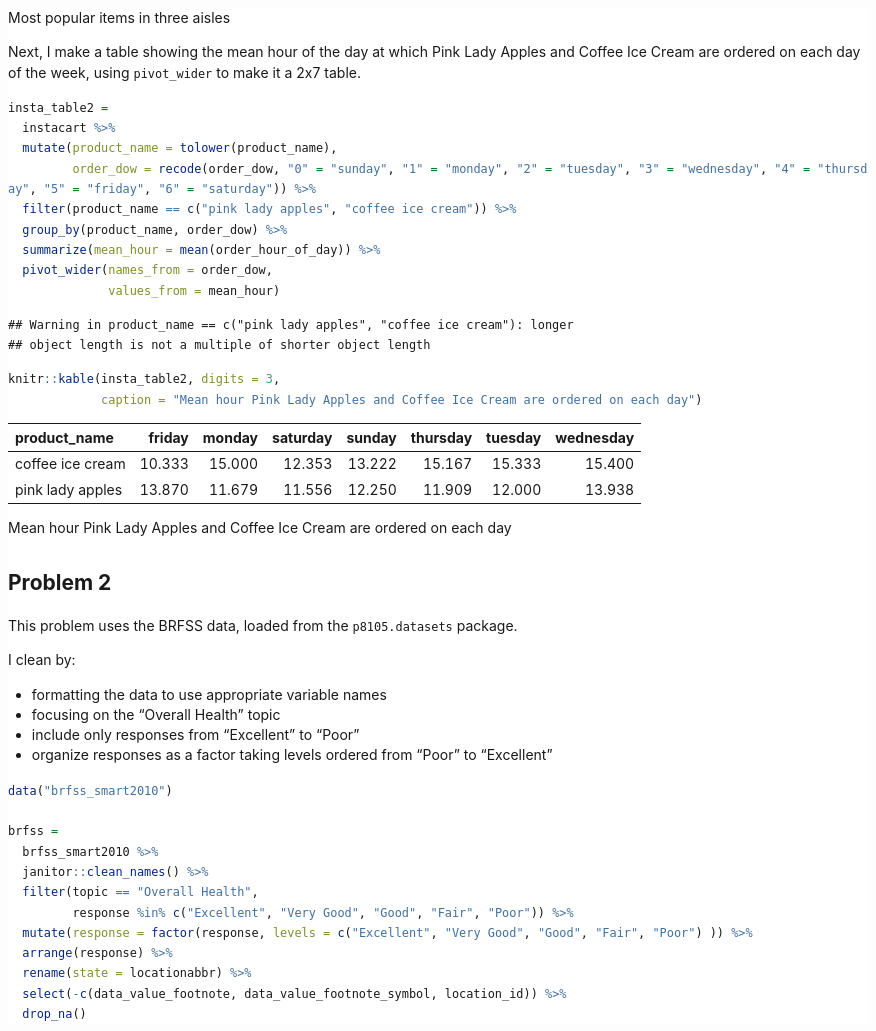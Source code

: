 Most popular items in three aisles

Next, I make a table showing the mean hour of the day at which Pink Lady
Apples and Coffee Ice Cream are ordered on each day of the week, using
`pivot_wider` to make it a 2x7 table.

``` r
insta_table2 = 
  instacart %>% 
  mutate(product_name = tolower(product_name),
         order_dow = recode(order_dow, "0" = "sunday", "1" = "monday", "2" = "tuesday", "3" = "wednesday", "4" = "thursday", "5" = "friday", "6" = "saturday")) %>%
  filter(product_name == c("pink lady apples", "coffee ice cream")) %>% 
  group_by(product_name, order_dow) %>%  
  summarize(mean_hour = mean(order_hour_of_day)) %>% 
  pivot_wider(names_from = order_dow, 
              values_from = mean_hour) 
```

    ## Warning in product_name == c("pink lady apples", "coffee ice cream"): longer
    ## object length is not a multiple of shorter object length

``` r
knitr::kable(insta_table2, digits = 3,
             caption = "Mean hour Pink Lady Apples and Coffee Ice Cream are ordered on each day")
```

| product\_name    | friday | monday | saturday | sunday | thursday | tuesday | wednesday |
|:-----------------|-------:|-------:|---------:|-------:|---------:|--------:|----------:|
| coffee ice cream | 10.333 | 15.000 |   12.353 | 13.222 |   15.167 |  15.333 |    15.400 |
| pink lady apples | 13.870 | 11.679 |   11.556 | 12.250 |   11.909 |  12.000 |    13.938 |

Mean hour Pink Lady Apples and Coffee Ice Cream are ordered on each day

## Problem 2

This problem uses the BRFSS data, loaded from the `p8105.datasets`
package.

I clean by:

-   formatting the data to use appropriate variable names
-   focusing on the “Overall Health” topic
-   include only responses from “Excellent” to “Poor”
-   organize responses as a factor taking levels ordered from “Poor” to
    “Excellent”

``` r
data("brfss_smart2010")

brfss = 
  brfss_smart2010 %>% 
  janitor::clean_names() %>%
  filter(topic == "Overall Health", 
         response %in% c("Excellent", "Very Good", "Good", "Fair", "Poor")) %>%
  mutate(response = factor(response, levels = c("Excellent", "Very Good", "Good", "Fair", "Poor") )) %>%
  arrange(response) %>% 
  rename(state = locationabbr) %>% 
  select(-c(data_value_footnote, data_value_footnote_symbol, location_id)) %>% 
  drop_na()
```
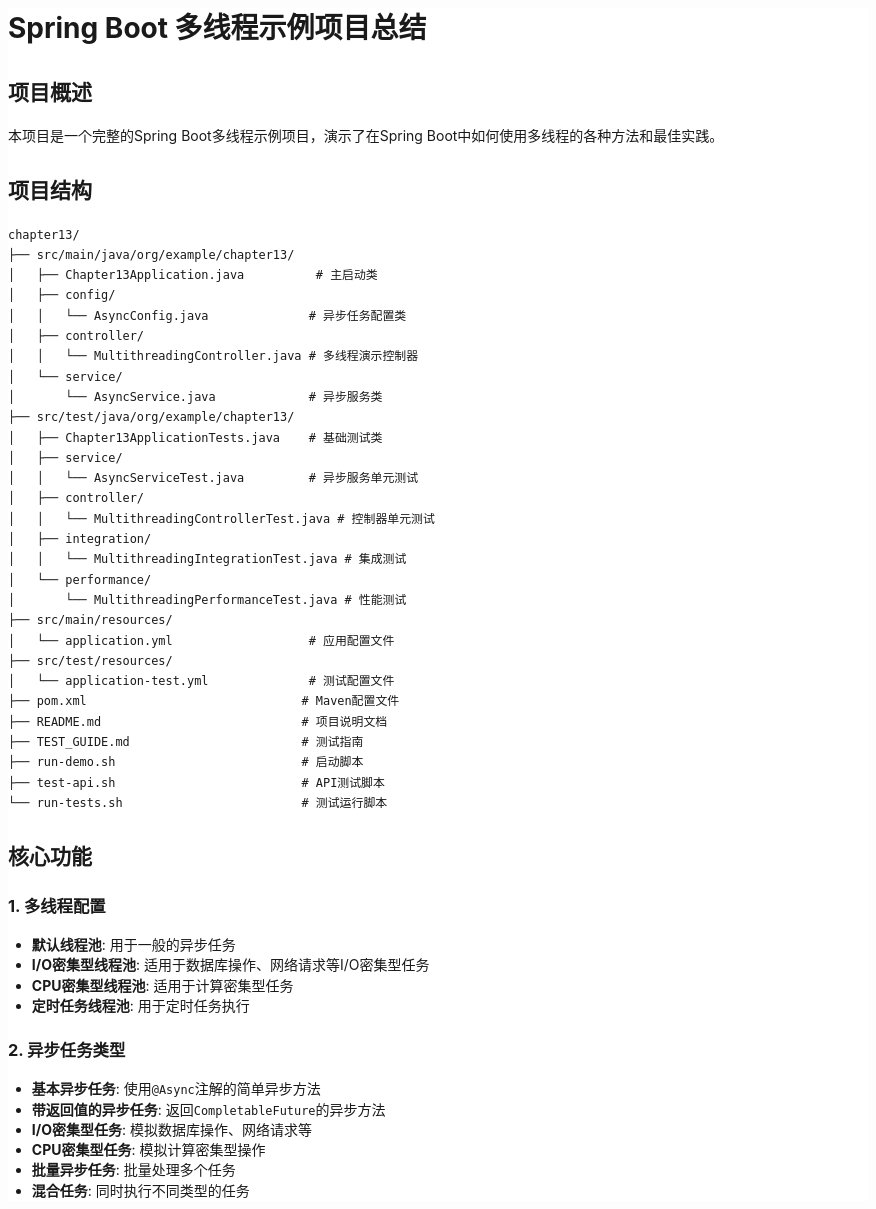 # Spring Boot 多线程示例项目总结

## 项目概述

本项目是一个完整的Spring Boot多线程示例项目，演示了在Spring Boot中如何使用多线程的各种方法和最佳实践。

## 项目结构

```
chapter13/
├── src/main/java/org/example/chapter13/
│   ├── Chapter13Application.java          # 主启动类
│   ├── config/
│   │   └── AsyncConfig.java              # 异步任务配置类
│   ├── controller/
│   │   └── MultithreadingController.java # 多线程演示控制器
│   └── service/
│       └── AsyncService.java             # 异步服务类
├── src/test/java/org/example/chapter13/
│   ├── Chapter13ApplicationTests.java    # 基础测试类
│   ├── service/
│   │   └── AsyncServiceTest.java         # 异步服务单元测试
│   ├── controller/
│   │   └── MultithreadingControllerTest.java # 控制器单元测试
│   ├── integration/
│   │   └── MultithreadingIntegrationTest.java # 集成测试
│   └── performance/
│       └── MultithreadingPerformanceTest.java # 性能测试
├── src/main/resources/
│   └── application.yml                   # 应用配置文件
├── src/test/resources/
│   └── application-test.yml              # 测试配置文件
├── pom.xml                              # Maven配置文件
├── README.md                            # 项目说明文档
├── TEST_GUIDE.md                        # 测试指南
├── run-demo.sh                          # 启动脚本
├── test-api.sh                          # API测试脚本
└── run-tests.sh                         # 测试运行脚本
```

## 核心功能

### 1. 多线程配置
- **默认线程池**: 用于一般的异步任务
- **I/O密集型线程池**: 适用于数据库操作、网络请求等I/O密集型任务
- **CPU密集型线程池**: 适用于计算密集型任务
- **定时任务线程池**: 用于定时任务执行

### 2. 异步任务类型
- **基本异步任务**: 使用`@Async`注解的简单异步方法
- **带返回值的异步任务**: 返回`CompletableFuture`的异步方法
- **I/O密集型任务**: 模拟数据库操作、网络请求等
- **CPU密集型任务**: 模拟计算密集型操作
- **批量异步任务**: 批量处理多个任务
- **混合任务**: 同时执行不同类型的任务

• **Activity**
Determine how many lines in the entries above contain the word "factor", and respond with the number alone.

• **Completed exercise**
2